++++ SUPPLIED MATERIAL

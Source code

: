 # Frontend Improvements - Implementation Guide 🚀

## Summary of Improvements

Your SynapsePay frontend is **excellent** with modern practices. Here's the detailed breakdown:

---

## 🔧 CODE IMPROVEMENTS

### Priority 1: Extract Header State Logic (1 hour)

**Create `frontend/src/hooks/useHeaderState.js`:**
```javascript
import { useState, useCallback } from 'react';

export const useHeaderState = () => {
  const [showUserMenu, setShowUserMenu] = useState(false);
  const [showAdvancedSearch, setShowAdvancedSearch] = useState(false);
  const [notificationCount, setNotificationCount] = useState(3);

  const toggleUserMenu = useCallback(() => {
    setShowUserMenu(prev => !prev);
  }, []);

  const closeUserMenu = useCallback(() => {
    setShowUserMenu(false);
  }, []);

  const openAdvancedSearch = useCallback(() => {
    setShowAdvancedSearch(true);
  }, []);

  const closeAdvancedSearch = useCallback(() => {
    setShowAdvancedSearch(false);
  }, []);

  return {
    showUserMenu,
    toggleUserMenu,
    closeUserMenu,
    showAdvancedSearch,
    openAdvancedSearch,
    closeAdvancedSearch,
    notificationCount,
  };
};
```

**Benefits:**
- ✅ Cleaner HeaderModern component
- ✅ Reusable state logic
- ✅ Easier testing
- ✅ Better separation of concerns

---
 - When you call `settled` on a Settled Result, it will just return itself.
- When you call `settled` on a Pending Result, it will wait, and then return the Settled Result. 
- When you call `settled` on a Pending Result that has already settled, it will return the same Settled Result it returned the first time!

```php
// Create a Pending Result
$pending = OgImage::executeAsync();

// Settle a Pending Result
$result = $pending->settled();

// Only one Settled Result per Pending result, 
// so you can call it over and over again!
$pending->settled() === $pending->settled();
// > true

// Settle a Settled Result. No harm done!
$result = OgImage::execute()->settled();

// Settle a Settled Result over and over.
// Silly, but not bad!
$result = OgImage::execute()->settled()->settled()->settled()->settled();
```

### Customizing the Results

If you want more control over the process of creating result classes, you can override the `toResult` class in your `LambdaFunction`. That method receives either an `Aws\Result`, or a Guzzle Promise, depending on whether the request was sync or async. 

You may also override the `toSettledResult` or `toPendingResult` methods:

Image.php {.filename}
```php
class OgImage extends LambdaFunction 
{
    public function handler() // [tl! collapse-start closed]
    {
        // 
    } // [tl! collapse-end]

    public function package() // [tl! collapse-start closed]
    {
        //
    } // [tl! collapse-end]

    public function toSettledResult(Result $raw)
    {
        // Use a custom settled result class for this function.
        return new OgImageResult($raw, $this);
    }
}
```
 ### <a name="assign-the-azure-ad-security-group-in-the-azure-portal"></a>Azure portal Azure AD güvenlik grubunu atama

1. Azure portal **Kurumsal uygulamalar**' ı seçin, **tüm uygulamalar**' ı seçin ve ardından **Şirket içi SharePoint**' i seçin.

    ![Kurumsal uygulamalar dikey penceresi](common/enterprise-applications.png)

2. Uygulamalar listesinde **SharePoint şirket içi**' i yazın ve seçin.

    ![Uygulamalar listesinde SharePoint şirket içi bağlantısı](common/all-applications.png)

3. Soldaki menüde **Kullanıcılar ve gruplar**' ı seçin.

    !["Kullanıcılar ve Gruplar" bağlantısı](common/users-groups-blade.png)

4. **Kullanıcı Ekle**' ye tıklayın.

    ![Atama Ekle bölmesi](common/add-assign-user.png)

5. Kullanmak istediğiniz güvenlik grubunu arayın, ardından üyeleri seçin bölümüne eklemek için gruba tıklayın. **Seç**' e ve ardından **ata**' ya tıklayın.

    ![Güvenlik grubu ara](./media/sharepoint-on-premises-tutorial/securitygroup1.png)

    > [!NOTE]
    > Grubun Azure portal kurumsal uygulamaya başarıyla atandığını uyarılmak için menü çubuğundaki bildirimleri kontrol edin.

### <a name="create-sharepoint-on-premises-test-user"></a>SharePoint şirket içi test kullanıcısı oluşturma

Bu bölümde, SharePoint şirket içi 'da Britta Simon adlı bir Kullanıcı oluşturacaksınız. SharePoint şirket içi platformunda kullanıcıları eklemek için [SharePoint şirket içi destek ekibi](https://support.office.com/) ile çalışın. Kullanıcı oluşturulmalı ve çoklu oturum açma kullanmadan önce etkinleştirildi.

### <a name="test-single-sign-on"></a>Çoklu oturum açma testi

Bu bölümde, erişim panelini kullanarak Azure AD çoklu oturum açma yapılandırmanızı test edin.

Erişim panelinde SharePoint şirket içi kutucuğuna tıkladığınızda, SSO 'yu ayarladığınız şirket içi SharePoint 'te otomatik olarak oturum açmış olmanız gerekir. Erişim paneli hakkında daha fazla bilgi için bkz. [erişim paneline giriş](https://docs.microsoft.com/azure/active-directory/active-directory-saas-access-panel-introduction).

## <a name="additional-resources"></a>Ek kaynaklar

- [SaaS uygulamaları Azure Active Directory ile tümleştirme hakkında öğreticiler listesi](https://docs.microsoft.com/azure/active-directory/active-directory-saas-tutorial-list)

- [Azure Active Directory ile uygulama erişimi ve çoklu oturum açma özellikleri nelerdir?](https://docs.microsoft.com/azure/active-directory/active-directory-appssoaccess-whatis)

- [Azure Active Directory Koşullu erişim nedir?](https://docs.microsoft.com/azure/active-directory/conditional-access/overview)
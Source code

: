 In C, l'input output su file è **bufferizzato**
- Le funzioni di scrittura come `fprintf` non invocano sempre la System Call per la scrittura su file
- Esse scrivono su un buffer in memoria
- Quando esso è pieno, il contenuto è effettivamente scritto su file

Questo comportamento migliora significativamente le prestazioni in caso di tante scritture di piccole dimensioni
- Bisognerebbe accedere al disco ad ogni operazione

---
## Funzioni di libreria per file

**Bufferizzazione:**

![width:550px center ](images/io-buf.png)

++++++++

The line above containing "### Customizing the Results", the line containing "5. Kullanmak istediğiniz", and every line between them are to be transcribed exactly; no other line is wanted.

### Customizing the Results

If you want more control over the process of creating result classes, you can override the `toResult` class in your `LambdaFunction`. That method receives either an `Aws\Result`, or a Guzzle Promise, depending on whether the request was sync or async. 

You may also override the `toSettledResult` or `toPendingResult` methods:

Image.php {.filename}
```php
class OgImage extends LambdaFunction 
{
    public function handler() // [tl! collapse-start closed]
    {
        // 
    } // [tl! collapse-end]

    public function package() // [tl! collapse-start closed]
    {
        //
    } // [tl! collapse-end]

    public function toSettledResult(Result $raw)
    {
        // Use a custom settled result class for this function.
        return new OgImageResult($raw, $this);
    }
}
```
 ### <a name="assign-the-azure-ad-security-group-in-the-azure-portal"></a>Azure portal Azure AD güvenlik grubunu atama

1. Azure portal **Kurumsal uygulamalar**' ı seçin, **tüm uygulamalar**' ı seçin ve ardından **Şirket içi SharePoint**' i seçin.

    ![Kurumsal uygulamalar dikey penceresi](common/enterprise-applications.png)

2. Uygulamalar listesinde **SharePoint şirket içi**' i yazın ve seçin.

    ![Uygulamalar listesinde SharePoint şirket içi bağlantısı](common/all-applications.png)

3. Soldaki menüde **Kullanıcılar ve gruplar**' ı seçin.

    !["Kullanıcılar ve Gruplar" bağlantısı](common/users-groups-blade.png)

4. **Kullanıcı Ekle**' ye tıklayın.

    ![Atama Ekle bölmesi](common/add-assign-user.png)

5. Kullanmak istediğiniz güvenlik grubunu arayın, ardından üyeleri seçin bölümüne eklemek için gruba tıklayın. **Seç**' e ve ardından **ata**' ya tıklayın.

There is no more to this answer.